The 2D correlation analysis yields a quantitative description of the behavior of the two spectra with respect to an external perturbation variable. The results of a 2D correlation analysis is the synchronous (Figure 1, left) and asynchronous correlation spectra (Figure 1, right), which can be interpreted according to the Noda rules. Using these rules, it is possible to understand in which sequence the spectral signals occur; using combinatorics, the signals can be attributed to the species involved.
DEVELOPMENT OF OPEN SOURCE IMPLEMENTATION IN R
To make the 2D correlation analysis accessible for a spectroscopist, we developed an open-source R package. To make the method transparent, we showed how the mathematical equations are translated into R code. Additionally, the paper  features a simple tutorial with executable code for beginners; it characterizes how fast the implementation is, especially with respect to the parallelization of the fast Fourier transformation-based correlation analysis. The R package “corr2D” offers the possibility to use 2D correlation analysis in the open-source language R; thus, the full data analysis chain from the pre-processing to the correlation to the post-processing of the spectroscopic data can be performed with a single software.
The R package “Corr2D” uses parallelization to speed up the calculation process of the fast Fourier transformation involved. In the paper , the influence of the parallelization and the influence of the input matrix dimensions was tested and a benchmark with simulated data performed. The simulated spectral data contained a consecutive first order reaction, and this reaction was utilized in Noda et al . The calculations were done with a few cores, and we compared the computational time for our software and a commercial-available software called “2DShige”.

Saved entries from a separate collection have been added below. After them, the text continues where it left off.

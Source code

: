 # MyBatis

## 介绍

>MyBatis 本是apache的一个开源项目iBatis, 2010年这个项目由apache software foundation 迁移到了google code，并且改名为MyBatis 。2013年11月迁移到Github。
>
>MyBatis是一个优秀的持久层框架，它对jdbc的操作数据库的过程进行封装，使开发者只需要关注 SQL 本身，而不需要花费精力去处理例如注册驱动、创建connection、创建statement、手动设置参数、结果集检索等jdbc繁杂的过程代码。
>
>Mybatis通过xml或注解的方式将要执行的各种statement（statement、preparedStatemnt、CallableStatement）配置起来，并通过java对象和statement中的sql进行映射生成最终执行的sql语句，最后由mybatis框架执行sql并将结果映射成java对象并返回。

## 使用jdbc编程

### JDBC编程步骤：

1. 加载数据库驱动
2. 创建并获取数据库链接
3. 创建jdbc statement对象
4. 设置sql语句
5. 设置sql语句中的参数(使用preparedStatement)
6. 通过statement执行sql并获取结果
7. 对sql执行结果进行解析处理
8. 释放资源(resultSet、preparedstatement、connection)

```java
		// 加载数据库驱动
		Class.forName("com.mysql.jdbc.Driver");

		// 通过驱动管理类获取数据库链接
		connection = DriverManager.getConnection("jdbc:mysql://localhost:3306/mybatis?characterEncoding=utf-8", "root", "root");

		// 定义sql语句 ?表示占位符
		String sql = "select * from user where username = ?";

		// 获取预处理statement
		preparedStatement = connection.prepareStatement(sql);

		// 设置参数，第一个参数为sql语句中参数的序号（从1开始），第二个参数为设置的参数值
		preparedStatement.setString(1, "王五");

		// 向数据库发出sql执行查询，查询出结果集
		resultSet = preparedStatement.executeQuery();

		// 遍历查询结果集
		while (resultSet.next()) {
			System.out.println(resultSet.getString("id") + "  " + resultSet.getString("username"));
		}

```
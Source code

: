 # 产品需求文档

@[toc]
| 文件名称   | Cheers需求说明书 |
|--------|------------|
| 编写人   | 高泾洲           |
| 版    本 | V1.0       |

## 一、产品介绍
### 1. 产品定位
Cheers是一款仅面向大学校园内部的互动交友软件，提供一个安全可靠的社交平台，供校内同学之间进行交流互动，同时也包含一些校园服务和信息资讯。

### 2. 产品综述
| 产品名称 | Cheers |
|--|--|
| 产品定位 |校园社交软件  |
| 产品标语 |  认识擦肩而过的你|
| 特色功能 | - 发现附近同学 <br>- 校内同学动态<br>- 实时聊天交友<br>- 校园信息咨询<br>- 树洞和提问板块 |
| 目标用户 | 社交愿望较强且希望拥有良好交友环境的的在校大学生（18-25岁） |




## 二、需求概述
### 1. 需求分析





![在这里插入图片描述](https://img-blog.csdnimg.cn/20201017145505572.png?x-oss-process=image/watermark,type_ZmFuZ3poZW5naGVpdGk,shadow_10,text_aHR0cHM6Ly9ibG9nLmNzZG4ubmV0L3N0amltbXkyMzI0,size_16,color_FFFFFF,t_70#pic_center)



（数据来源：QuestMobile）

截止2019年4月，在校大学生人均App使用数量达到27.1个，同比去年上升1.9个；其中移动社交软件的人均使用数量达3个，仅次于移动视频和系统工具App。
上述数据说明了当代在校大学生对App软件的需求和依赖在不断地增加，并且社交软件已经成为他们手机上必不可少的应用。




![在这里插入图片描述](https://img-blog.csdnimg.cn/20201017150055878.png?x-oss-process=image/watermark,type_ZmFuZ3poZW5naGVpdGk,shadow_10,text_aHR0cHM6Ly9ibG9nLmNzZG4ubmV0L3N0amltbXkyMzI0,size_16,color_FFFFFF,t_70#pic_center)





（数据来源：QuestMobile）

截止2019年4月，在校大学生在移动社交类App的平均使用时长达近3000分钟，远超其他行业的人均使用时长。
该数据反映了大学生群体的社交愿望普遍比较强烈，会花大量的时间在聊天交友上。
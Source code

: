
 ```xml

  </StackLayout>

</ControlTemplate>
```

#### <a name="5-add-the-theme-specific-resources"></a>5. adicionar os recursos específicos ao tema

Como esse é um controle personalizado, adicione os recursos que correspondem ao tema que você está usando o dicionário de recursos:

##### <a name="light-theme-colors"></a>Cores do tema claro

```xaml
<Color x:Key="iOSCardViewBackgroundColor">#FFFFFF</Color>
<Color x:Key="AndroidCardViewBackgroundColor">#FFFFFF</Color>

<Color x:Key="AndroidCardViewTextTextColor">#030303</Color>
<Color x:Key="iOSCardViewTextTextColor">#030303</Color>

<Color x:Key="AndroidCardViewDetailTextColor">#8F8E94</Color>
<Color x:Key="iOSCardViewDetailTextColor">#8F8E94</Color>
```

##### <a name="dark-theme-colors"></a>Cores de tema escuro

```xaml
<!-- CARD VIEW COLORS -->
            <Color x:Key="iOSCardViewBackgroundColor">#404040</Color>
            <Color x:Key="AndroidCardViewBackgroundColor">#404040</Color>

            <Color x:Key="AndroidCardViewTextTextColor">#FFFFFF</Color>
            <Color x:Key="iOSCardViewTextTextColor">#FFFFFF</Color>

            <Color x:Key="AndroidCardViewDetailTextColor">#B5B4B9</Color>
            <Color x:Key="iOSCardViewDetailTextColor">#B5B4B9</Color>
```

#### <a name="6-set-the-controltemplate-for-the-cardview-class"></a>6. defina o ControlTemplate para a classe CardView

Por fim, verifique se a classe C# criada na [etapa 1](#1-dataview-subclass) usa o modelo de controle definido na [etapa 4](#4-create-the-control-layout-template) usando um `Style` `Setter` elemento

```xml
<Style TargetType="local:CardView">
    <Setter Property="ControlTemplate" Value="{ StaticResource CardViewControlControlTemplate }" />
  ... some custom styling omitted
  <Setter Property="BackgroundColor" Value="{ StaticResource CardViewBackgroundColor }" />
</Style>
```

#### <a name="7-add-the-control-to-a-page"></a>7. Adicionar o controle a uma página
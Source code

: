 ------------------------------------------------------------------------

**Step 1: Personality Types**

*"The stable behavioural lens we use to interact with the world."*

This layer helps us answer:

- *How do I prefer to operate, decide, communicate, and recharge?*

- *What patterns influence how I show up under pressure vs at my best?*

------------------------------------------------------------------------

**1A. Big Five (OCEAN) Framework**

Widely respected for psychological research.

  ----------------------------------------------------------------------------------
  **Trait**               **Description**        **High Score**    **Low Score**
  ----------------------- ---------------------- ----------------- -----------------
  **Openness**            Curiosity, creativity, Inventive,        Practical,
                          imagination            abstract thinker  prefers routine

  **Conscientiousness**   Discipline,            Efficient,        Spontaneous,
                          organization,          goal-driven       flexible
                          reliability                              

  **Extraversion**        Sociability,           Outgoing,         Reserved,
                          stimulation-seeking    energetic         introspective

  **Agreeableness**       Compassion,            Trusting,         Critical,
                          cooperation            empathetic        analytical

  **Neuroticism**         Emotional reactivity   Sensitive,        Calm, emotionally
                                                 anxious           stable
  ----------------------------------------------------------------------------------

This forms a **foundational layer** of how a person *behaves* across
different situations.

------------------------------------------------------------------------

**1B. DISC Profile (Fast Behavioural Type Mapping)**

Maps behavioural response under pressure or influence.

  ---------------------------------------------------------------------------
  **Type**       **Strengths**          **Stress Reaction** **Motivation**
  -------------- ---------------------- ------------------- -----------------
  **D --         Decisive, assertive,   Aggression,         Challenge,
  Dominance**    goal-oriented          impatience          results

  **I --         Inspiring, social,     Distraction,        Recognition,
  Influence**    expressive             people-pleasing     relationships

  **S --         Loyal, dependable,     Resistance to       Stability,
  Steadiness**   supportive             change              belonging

The speed test revealed that the parallelization speeds up the calculation of large input matrices while it slows down the calculation for smaller input matrices. This is clear because small tasks need to be transferred to the calculating cores. Later the results of all these small calculations need to be put together as a result of the parallelized calculations. Thus, a parallel computation is always a trade-off between speeding up the calculation process and increasing the amount of traffic needed to organize the parallel computation. For small input matrices the correlation speed differences are hardly noticeable, while the speed differences are much larger if the input matrices are getting bigger.
IMAGING CAPABILITIES AND PLOTTING
Another advantage of the R language is its excellent plotting capabilities. We generated a function which allows the easy generation of conventional 2D correlation spectra shown in Figure 1, as well as advanced 3D visualization such as the ones shown in Figure 2.